**What you have to do**
Where the listing shows an image, skip it and output all other material unchanged.

**Exercise material**
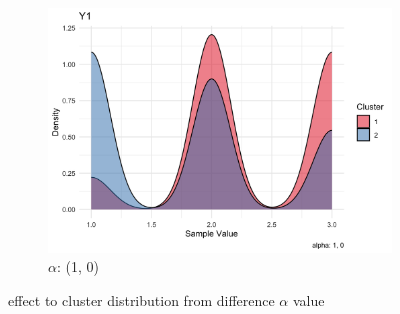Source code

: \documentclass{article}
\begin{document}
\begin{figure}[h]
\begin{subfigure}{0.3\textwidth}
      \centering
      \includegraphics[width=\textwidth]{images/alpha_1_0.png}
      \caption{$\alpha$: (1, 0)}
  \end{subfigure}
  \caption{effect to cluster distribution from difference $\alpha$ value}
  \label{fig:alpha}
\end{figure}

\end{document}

**Exercise solution**
Source code

: \documentclass{article}
\begin{document}
\begin{figure}[h]
\begin{subfigure}{0.3\textwidth}
      \centering
      \includegraphics[width=\textwidth]{images/alpha_1_0.png}
      \caption{$\alpha$: (1, 0)}
  \end{subfigure}
  \caption{effect to cluster distribution from difference $\alpha$ value}
  \label{fig:alpha}
\end{figure}

\end{document}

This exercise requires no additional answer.